• [Dataset records]
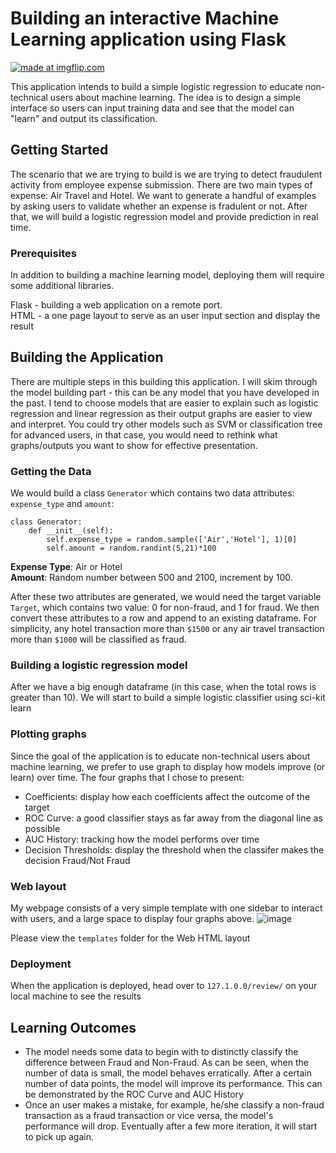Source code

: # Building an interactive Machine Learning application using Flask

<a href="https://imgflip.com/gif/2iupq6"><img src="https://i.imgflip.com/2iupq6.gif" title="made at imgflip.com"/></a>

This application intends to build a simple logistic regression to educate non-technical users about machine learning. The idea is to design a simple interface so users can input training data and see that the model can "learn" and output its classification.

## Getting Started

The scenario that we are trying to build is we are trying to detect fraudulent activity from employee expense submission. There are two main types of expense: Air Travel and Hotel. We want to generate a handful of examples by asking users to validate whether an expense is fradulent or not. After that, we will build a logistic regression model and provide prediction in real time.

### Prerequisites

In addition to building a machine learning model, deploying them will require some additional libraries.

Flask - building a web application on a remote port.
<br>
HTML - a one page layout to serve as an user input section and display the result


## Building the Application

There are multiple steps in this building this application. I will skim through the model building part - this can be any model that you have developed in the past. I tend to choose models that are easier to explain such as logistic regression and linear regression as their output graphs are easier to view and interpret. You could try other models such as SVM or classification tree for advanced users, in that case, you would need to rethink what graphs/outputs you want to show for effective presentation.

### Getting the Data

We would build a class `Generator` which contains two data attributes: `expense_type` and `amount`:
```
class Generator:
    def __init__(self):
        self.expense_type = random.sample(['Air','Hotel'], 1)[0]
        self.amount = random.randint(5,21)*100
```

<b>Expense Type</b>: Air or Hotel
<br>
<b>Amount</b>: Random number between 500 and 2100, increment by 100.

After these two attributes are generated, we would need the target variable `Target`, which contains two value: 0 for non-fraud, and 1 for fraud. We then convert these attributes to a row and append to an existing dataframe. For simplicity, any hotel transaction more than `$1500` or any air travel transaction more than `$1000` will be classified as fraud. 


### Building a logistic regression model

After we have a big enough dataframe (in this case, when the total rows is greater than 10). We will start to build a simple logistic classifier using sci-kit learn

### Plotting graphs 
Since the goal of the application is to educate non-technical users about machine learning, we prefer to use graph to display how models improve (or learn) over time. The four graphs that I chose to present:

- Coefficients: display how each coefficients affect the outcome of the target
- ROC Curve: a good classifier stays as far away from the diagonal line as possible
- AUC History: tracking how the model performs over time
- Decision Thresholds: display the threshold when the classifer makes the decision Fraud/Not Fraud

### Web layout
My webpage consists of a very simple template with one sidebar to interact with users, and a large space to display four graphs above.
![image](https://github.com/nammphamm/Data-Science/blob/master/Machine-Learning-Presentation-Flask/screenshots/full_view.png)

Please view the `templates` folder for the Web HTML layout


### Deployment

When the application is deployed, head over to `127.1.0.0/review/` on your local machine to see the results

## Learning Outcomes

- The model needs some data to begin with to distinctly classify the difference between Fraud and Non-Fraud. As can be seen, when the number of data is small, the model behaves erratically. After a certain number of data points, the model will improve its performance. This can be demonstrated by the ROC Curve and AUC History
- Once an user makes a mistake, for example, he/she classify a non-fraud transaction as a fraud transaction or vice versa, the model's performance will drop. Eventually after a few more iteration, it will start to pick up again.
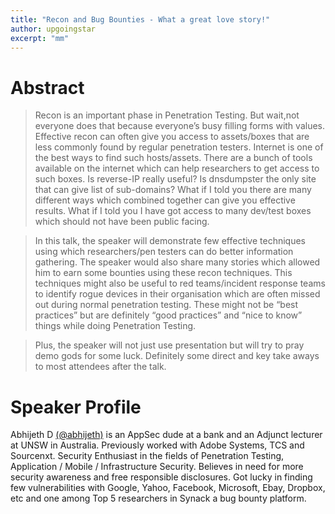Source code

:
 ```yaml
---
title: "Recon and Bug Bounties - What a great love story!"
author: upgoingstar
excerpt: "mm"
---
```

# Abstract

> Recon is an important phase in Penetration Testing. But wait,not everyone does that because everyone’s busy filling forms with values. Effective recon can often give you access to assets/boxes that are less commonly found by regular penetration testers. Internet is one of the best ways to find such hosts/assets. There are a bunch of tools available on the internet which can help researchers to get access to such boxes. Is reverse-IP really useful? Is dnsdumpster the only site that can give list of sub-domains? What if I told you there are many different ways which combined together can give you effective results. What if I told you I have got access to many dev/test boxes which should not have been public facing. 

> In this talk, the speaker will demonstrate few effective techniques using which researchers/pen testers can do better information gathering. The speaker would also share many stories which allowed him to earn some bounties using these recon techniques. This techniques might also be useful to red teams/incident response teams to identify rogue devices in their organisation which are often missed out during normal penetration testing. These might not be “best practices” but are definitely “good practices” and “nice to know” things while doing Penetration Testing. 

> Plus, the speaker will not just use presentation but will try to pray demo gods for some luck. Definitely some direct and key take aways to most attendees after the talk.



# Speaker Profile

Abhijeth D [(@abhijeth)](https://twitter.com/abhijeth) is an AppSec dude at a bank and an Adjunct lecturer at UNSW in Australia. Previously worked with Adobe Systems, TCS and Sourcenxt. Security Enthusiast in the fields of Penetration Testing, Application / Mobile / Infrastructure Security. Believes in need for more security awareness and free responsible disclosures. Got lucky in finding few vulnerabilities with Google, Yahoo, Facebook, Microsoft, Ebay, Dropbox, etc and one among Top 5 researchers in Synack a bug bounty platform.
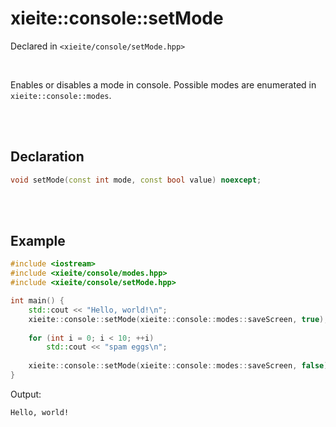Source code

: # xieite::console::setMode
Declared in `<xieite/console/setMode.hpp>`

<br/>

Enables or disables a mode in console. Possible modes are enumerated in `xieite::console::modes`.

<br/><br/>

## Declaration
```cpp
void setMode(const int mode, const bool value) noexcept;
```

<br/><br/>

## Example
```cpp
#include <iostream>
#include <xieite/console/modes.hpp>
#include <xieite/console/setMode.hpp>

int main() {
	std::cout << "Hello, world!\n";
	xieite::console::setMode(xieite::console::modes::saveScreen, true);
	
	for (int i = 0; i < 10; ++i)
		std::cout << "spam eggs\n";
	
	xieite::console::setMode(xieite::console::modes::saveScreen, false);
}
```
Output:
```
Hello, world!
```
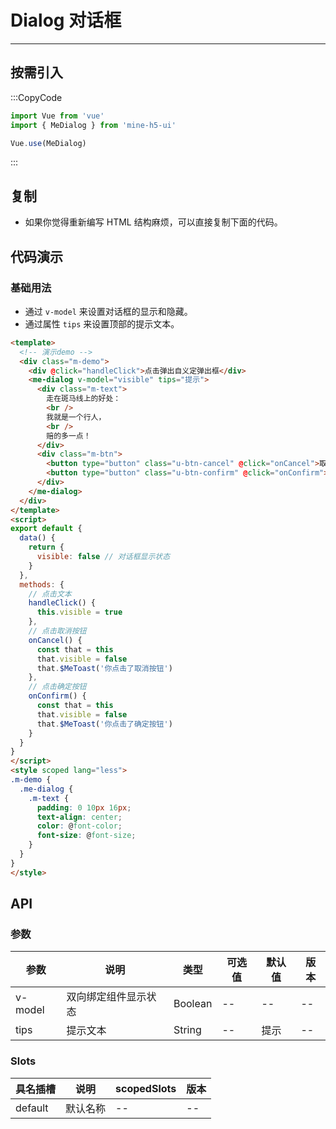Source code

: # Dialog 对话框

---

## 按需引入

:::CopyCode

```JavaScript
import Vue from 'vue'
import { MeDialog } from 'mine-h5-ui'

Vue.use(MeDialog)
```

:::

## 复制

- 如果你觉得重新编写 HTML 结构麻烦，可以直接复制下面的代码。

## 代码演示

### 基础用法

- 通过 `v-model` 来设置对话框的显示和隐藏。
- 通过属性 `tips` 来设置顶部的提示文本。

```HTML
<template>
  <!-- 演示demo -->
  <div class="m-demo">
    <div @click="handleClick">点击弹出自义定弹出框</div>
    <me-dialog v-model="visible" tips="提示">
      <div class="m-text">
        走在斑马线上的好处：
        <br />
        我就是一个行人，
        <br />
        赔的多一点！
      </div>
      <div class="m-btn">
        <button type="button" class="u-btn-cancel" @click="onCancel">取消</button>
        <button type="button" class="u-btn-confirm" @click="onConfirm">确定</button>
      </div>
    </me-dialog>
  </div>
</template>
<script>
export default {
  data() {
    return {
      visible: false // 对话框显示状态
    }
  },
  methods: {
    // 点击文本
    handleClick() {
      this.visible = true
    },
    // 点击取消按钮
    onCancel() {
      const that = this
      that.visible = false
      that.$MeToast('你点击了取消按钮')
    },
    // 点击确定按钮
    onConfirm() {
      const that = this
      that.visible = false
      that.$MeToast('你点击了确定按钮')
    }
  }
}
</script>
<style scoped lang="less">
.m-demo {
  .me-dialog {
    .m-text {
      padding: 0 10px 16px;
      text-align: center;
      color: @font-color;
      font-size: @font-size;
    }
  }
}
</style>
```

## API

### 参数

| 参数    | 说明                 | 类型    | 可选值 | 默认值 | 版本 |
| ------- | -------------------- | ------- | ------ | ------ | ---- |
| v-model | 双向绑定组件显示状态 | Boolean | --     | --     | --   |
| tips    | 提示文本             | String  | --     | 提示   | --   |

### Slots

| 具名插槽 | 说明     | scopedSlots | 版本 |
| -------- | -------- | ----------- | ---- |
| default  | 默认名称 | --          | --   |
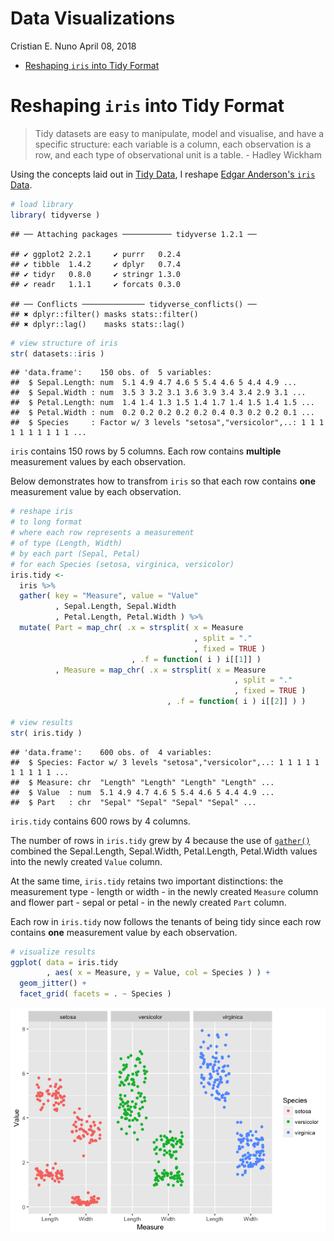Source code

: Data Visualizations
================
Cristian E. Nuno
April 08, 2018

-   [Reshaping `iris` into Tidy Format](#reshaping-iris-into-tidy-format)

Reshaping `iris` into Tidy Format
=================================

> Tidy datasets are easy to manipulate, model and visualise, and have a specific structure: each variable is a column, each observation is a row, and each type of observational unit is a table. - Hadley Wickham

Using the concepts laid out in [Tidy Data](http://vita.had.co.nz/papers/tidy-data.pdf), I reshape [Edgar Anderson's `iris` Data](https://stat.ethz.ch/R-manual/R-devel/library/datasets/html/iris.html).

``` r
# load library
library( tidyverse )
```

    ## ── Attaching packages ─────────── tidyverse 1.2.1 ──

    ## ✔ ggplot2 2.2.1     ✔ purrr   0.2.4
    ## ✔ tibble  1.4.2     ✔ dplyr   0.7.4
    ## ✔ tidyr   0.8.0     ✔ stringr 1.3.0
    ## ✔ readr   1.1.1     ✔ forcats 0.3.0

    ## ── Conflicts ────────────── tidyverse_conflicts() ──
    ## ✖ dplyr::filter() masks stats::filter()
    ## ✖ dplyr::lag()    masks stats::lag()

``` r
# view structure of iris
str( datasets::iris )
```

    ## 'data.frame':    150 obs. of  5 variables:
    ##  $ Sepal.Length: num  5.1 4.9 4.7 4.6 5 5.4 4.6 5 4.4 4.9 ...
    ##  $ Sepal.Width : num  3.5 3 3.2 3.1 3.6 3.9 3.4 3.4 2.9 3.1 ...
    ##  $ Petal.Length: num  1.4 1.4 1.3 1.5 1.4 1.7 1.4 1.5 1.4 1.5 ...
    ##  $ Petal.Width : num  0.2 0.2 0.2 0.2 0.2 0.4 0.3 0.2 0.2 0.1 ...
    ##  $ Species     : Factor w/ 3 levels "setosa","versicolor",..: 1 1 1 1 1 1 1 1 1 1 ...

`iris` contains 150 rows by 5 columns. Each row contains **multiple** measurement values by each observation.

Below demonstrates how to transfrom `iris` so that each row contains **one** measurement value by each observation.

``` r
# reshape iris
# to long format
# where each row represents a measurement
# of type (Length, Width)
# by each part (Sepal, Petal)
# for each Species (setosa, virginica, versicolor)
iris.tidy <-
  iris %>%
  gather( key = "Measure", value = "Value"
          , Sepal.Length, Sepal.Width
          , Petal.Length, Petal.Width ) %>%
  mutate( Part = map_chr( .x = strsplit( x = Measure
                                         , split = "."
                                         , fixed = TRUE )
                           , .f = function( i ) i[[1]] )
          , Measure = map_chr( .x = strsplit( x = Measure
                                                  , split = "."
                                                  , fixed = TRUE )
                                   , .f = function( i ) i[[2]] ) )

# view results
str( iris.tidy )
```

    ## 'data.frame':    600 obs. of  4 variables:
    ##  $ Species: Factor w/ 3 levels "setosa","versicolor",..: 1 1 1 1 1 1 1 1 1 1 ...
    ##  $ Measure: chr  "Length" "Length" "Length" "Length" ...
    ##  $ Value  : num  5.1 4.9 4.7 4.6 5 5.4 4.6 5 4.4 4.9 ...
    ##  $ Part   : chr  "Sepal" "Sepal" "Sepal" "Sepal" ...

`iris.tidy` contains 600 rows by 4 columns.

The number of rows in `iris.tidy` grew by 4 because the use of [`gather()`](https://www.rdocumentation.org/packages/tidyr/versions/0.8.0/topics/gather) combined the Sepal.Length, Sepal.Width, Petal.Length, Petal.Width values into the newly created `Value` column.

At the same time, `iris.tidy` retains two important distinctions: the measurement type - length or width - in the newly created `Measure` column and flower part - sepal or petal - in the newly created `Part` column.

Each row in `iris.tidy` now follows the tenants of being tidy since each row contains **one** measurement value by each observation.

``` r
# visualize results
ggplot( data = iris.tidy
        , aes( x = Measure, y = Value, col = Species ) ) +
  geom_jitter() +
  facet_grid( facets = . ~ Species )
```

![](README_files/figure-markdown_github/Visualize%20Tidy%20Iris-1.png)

• [Task details] Every line above that includes the word "font" must appear in the answer.

• [Response box]
      color: @font-color;
      font-size: @font-size;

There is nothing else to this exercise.